South Hulu Sungai Regency (kabupaten Hulu Sungai Selatan) is one of the regencies (kabupaten) in South Kalimantan province, Indonesia. It had an area of 1,804.94 km^{2}, and a population of 212,485 at the 2010 Census and 228,006 at the 2020 Census; the official estimate as at mid 2024 was 238,413 (comprising 119,897 males and 118,516 females). The capital of the regency is the town of Kandangan, which is famous for its culinary ketupat Kandangan.

==Administrative districts==
Originally at Indonesia's independence there was a single Hulu Sungai Regency (the regency was named for the upper reaches of the Barito River), but on 26 June 1959 this was divided into three new regencies covering South Hulu Sungai, Central Hulu Sungai and North Hulu Sungai respectively, and on 14 July 1965 part of the new South Hulu Sungai Regency was split off to create a separate Tapin Regency. The remaining South Hulu Sungai Regency is divided into eleven districts (kecamatan), tabulated below with their areas and their populations at the 2010 Census and 2020 Census, together with the official estimates as at mid 2024. The table includes the locations of the district administrative centres, the number of administrative villages in each district (a total of 144 rural desa and 4 urban kelurahan - the latter all in Kandangan District), and its post code.

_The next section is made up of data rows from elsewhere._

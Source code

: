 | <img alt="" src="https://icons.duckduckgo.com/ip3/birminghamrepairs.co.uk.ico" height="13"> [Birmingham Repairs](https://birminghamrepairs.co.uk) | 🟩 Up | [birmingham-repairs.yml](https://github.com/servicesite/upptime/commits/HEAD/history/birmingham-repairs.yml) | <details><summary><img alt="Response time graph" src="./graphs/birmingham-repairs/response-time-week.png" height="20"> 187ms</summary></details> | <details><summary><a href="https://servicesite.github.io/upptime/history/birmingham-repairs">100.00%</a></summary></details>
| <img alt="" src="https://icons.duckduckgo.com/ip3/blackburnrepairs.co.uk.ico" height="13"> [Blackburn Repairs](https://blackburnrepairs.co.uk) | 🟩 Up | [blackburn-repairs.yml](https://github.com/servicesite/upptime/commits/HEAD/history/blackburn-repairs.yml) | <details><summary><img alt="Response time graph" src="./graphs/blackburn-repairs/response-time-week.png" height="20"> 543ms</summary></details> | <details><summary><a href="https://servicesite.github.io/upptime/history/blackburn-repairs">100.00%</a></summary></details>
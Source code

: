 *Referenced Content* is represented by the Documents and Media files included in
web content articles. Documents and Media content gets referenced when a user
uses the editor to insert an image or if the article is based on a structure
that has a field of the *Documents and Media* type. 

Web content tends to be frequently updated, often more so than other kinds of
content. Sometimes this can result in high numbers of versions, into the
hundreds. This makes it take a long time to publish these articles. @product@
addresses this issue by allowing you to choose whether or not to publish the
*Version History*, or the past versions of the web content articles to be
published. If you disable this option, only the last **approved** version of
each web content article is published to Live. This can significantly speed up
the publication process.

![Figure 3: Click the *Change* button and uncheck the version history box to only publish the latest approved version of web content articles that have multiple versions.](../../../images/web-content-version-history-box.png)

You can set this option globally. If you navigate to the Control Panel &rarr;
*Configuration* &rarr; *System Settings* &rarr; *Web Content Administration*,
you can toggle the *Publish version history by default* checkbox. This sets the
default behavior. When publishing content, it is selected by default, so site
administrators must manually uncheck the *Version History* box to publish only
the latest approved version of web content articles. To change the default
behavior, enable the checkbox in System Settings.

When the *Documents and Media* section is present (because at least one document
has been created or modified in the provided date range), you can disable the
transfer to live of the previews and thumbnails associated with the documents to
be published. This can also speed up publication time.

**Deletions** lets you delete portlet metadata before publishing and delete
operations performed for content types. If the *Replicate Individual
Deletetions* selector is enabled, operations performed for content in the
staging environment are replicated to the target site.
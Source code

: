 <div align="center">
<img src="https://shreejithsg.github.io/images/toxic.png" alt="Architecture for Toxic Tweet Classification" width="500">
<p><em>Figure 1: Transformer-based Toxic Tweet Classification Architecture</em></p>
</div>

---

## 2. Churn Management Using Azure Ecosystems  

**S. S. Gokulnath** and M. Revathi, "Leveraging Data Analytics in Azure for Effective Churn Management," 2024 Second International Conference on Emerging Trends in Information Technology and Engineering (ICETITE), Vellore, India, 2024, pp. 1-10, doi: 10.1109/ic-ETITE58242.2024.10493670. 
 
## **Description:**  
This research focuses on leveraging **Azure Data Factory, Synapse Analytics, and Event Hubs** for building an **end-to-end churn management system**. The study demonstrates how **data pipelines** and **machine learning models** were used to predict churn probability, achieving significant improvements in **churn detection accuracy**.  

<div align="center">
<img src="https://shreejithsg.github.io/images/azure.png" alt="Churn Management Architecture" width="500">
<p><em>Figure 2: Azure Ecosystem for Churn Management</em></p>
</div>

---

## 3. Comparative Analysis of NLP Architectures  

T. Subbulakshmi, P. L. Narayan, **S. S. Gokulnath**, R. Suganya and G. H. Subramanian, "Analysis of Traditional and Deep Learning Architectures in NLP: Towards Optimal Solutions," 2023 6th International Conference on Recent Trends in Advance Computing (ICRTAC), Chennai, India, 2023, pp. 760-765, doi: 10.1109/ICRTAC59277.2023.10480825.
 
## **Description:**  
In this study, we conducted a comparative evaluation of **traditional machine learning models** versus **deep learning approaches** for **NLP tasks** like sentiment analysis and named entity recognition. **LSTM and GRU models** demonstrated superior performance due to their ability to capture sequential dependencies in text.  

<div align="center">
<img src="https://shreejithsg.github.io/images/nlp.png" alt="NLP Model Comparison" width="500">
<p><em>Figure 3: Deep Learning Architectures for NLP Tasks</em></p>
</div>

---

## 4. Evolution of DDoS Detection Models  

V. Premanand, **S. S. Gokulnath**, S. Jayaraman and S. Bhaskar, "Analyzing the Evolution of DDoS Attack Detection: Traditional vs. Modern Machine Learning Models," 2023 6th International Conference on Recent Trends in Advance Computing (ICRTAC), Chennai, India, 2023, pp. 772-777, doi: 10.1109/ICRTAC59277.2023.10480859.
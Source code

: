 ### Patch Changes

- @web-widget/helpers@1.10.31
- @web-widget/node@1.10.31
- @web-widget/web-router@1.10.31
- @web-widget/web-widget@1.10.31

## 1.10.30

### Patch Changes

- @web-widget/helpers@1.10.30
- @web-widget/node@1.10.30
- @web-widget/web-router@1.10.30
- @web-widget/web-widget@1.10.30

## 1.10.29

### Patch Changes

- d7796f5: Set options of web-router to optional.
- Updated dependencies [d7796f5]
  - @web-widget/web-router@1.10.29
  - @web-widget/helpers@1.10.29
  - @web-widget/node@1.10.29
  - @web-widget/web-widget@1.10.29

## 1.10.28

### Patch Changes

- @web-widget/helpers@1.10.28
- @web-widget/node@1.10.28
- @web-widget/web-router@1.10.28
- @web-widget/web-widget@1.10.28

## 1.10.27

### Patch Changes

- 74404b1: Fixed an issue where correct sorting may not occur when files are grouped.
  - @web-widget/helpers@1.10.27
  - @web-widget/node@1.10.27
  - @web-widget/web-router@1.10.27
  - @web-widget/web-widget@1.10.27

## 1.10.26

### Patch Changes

| Kode Wilayah | Name of District (kecamatan) | Area in km^{2} | Pop'n Census 2010 | Pop'n Census 2020 | Pop'n Estimate mid 2024 | Admin centre | No. of villages | Post code |
|---|---|---|---|---|---|---|---|---|
| 63.06.02 | Padang Batung | 203.93 | 19,497 | 21,424 | 22,587 | Padang Batung | 17 | 71281 |
| 63.06.10 | Loksado | 338.89 | 8,173 | 8,454 | 8,931 | Loksado | 11 | 71282 |
| 63.06.03 | Telaga Langsat | 58.08 | 8,950 | 10,199 | 10,618 | Mandala | 11 | 71292 |
| 63.06.04 | Angkinang | 58.40 | 16,730 | 18,561 | 19,507 | Angkinang Selatan | 11 | 71291 |
| 63.06.05 | Kandangan | 106.71 | 46,294 | 48,866 | 50,691 | Kandangan Kota | 18 ^{(a)} | 71211 -71217 |
| 63.06.01 | Sungai Raya | 80.96 | 16,105 | 18,047 | 18,502 | Sungai Raya | 18 | 71271 |
| 63.06.06 | Simpur | 82.35 | 13,872 | 15,222 | 15,793 | Simpur | 11 | 71261 |
| 63.06.09 | Kalumpang | 135.07 | 6,002 | 6,522 | 6,656 | Kalumpang | 9 | 71262 |
| 63.06.07 | Daha Selatan (South Daha) | 322.82 | 39,348 | 40,802 | 43,061 | Bayanan | 16 | 71251 |
| 63.06.11 | Daha Barat (West Daha) | 149.62 | 7,230 | 7,974 | 8,213 | Bajayau | 7 | 71252 |
| 63.06.08 | Daha Utara (North Daha) | 268.11 | 30,284 | 31,935 | 33,854 | Tambak Bitin | 19 | 71253 |
|  | Totals | 1,804.94 | 212,485 | 228,006 | 238,413 | Kandangan | 148 |  |

Notes: (a) includes 4 kelurahan - Jambu Hilir, Kandangan Barat, Kandangan Kota and Kandangan Utara.